§ **SOURCE MATERIAL**
++++++++++++++++++++
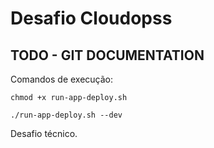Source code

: # Desafio Cloudopss

## TODO - GIT DOCUMENTATION

Comandos de execução:

`chmod +x run-app-deploy.sh`

`./run-app-deploy.sh --dev`


Desafio técnico.
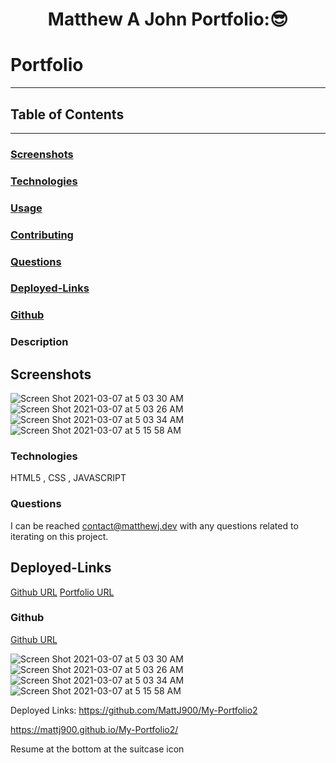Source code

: <h1 align ="center">Matthew A John Portfolio:😎</h1>


# Portfolio
---

## Table of Contents
---


### [Screenshots](#screenshots)


### [Technologies](#technologies)

### [Usage](#usage)

### [Contributing](#contributing)

### [Questions](#questions)

### [Deployed-Links](#Deployed-Links)

### [Github](#github)



### <a name="Description"></a>Description



## Screenshots
![Screen Shot 2021-03-07 at 5 03 30 AM](https://user-images.githubusercontent.com/77504986/110240876-c95e6180-7f02-11eb-81f2-3fed2478d79a.png)
![Screen Shot 2021-03-07 at 5 03 26 AM](https://user-images.githubusercontent.com/77504986/110240892-d67b5080-7f02-11eb-82ef-138a84af137f.png)
![Screen Shot 2021-03-07 at 5 03 34 AM](https://user-images.githubusercontent.com/77504986/110240896-da0ed780-7f02-11eb-9601-a8f0a232a759.png)
![Screen Shot 2021-03-07 at 5 15 58 AM](https://user-images.githubusercontent.com/77504986/110241198-6077e900-7f04-11eb-9751-65862a470e4b.png)


### <a name="Technologies"></a>Technologies
HTML5 , CSS , JAVASCRIPT 


### <a name="Questions"></a>Questions
I can be reached contact@matthewj.dev with any questions related to iterating on this project.

## Deployed-Links
[Github URL](https://github.com/MattJ900/)
[Portfolio URL](https://www.matthewj.dev/)

### <a name="Github"></a>Github
[Github URL](https://github.com/MattJ900)


















![Screen Shot 2021-03-07 at 5 03 30 AM](https://user-images.githubusercontent.com/77504986/110240876-c95e6180-7f02-11eb-81f2-3fed2478d79a.png)
![Screen Shot 2021-03-07 at 5 03 26 AM](https://user-images.githubusercontent.com/77504986/110240892-d67b5080-7f02-11eb-82ef-138a84af137f.png)
![Screen Shot 2021-03-07 at 5 03 34 AM](https://user-images.githubusercontent.com/77504986/110240896-da0ed780-7f02-11eb-9601-a8f0a232a759.png)
![Screen Shot 2021-03-07 at 5 15 58 AM](https://user-images.githubusercontent.com/77504986/110241198-6077e900-7f04-11eb-9751-65862a470e4b.png)

Deployed Links:
https://github.com/MattJ900/My-Portfolio2

https://mattj900.github.io/My-Portfolio2/

Resume at the bottom at the suitcase icon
++++++++++++++++++++
§ **WHAT YOU ARE ASKED TO DO**
Among the entries above, locate the lines containing "### [Technologies](#technologies)" and "## Deployed-Links", and transcribe exactly those two lines and all lines between.

§ **TASK SOLUTION**
### [Technologies](#technologies)

### [Usage](#usage)

### [Contributing](#contributing)

### [Questions](#questions)

### [Deployed-Links](#Deployed-Links)

### [Github](#github)



### <a name="Description"></a>Description



## Screenshots
![Screen Shot 2021-03-07 at 5 03 30 AM](https://user-images.githubusercontent.com/77504986/110240876-c95e6180-7f02-11eb-81f2-3fed2478d79a.png)
![Screen Shot 2021-03-07 at 5 03 26 AM](https://user-images.githubusercontent.com/77504986/110240892-d67b5080-7f02-11eb-82ef-138a84af137f.png)
![Screen Shot 2021-03-07 at 5 03 34 AM](https://user-images.githubusercontent.com/77504986/110240896-da0ed780-7f02-11eb-9601-a8f0a232a759.png)
![Screen Shot 2021-03-07 at 5 15 58 AM](https://user-images.githubusercontent.com/77504986/110241198-6077e900-7f04-11eb-9751-65862a470e4b.png)


### <a name="Technologies"></a>Technologies
HTML5 , CSS , JAVASCRIPT 


### <a name="Questions"></a>Questions
I can be reached contact@matthewj.dev with any questions related to iterating on this project.

## Deployed-Links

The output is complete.